In his April 13 op-ed in the Washington Post, as American troops laid siege to the city of Falluja in attacks that have killed up to 600 civilians, he described the situation in Iraq as that of “extremists attacking our forces.” He called for the U.S. military to make “full use of the assets we have,” including (if commanders request it) the deployment of more troops. In his Meet the Press interview, he did not rule out there still being 100,000 U.S. troops in Iraq a year from now.

He called on NATO “to create a new out-of-area operation for Iraq under the lead of a U.S. commander.” He apparently believes that the U.S. military (which has been accused by reputable human rights organizations of widespread violations of the international humanitarian law in Iraq which has served to alienate most of the Iraqi population) should remain in charge, but other countries should be willing to sacrifice their soldiers and financial resources in this U.S.-created quagmire.

When asked as to whether NATO countries would be willing to contribute troops in a country undergoing an increasingly violent insurrection, he replied “if it requires more troops in order to create the stability that eliminates the chaos that can provide the groundwork for other countries, that’s what you have to do.” In short, in order to lessen the burden for U.S. forces, we need to send in more U.S. forces.

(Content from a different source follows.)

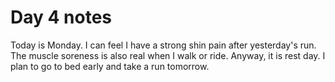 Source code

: # Day 4 notes

Today is Monday. I can feel I have a strong shin pain after yesterday's run. The muscle soreness is also real when I walk or ride. Anyway, it is rest day. I plan to go to bed early and take a run tomorrow.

Where Senator Kerry has sounded more reasonable is in his call for giving the United Nations a more prominent role. He correctly recognizes that “You cannot have America run the occupation, make all the reconstruction decisions, make the decision of the kind of government that will emerge, and pretend to bring other nations to the table.”

When the Massachusetts senator voted to authorize the invasion in October 2002, he stated from the floor of the Senate that he expected President Bush to “work with the United Nations Security Council . . . if we have to disarm Saddam Hussein by force,” promising that if President Bush failed to do so, “I will be the first to speak out.”

However, when President Bush abandoned his efforts at getting UN Security Council approval for an invasion that March, Kerry was silent. When President Bush actually launched the invasion soon afterwards, Senator Kerry praised him, co-sponsoring a Senate resolution in which he declared that the invasion was “lawful and fully authorized by the Congress” and that he “commends and supports the efforts and leadership of the President . . . in the conflict with Iraq.”

Once again, Senator Kerry is promising that he will demand a leading role for the United Nations. Given that he broke his promise before, however, it may be naive to believe that he would follow through this time.